A person's experience of wartime and the after effect.
|In dusty boots, I have walked in abundance and bore witness to many and many horrors of men and of war. I say: I have walked through ruins and ruins, and ruins. I have walked upon the debris, upon the rubble, upon the wreckage of homes and of cities in great, great ruin. I say: I have witnessed many and many grotesque things. I have seen many and many grisly, grim, and gory scenes. Among the ruins, I have seen children clothes and children toys laying torn and broken.
I am scared. Tremors and trembles my body to the thoughts of such atrocities; I feel my body wanting to collapse on the floor as all the homes and buildings have. What will become of these places? What will be the end of this war? My fear is great. I fear for the the destruction, the trauma, the loss to both the people, to both the nations, to both their futures. The death gets me most of all; the death of the fathers, the death of the mothers, the death of the children. Their future, bleak and uncertain.
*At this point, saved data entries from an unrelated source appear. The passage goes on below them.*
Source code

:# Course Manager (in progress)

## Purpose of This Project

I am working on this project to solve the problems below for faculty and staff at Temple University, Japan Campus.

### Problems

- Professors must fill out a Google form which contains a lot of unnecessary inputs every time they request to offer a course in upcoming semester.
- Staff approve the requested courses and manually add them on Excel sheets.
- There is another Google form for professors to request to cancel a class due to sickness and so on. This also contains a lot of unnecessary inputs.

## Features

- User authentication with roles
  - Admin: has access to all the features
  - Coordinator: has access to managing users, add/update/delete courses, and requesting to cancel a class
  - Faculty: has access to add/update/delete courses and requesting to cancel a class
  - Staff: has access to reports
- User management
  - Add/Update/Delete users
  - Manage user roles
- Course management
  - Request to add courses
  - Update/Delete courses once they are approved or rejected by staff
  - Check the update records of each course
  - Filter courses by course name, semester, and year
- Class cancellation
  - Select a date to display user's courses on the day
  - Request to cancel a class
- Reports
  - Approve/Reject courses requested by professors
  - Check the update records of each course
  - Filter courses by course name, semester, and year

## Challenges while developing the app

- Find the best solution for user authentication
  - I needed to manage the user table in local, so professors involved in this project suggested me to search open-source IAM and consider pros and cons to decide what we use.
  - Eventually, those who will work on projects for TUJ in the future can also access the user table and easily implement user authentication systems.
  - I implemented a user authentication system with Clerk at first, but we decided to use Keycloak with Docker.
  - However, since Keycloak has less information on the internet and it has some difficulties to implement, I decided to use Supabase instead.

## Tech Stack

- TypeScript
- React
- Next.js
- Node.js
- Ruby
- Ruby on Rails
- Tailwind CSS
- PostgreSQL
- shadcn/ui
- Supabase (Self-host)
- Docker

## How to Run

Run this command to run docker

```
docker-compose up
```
I live now, with flashes of morbid images and scenes and the incessant sounds of cries and rings, rings, rings. All burned deep, deep into my memory. The most vivid of all my memories are those, and only those, of the morbid things. My mind in constant state of fear, my stomach clenched with anxiety and freight. Unrelieved, physical exhaustion from always being on high alert. Constant, constant, constant—everlasting exhaustion. The nausea, the nausea, the nausea of the round-the-clock thoughts, running red, and the persisting fear.
It gets to me every time: the pressure and impulses of survival. Survival, survival, survival—it is all, and only, about survival. The significant have become the insignificant. It is only about survival now.
I live now, every moment in extreme, extreme, extreme, intensity. Tying to absorb every moment I live. To drink them and savor them—all the bits of happiness. Becoming acutely aware of every and every detail of every and every moment. Because, in this persisting state of fear, every moment feels like the final goodbye.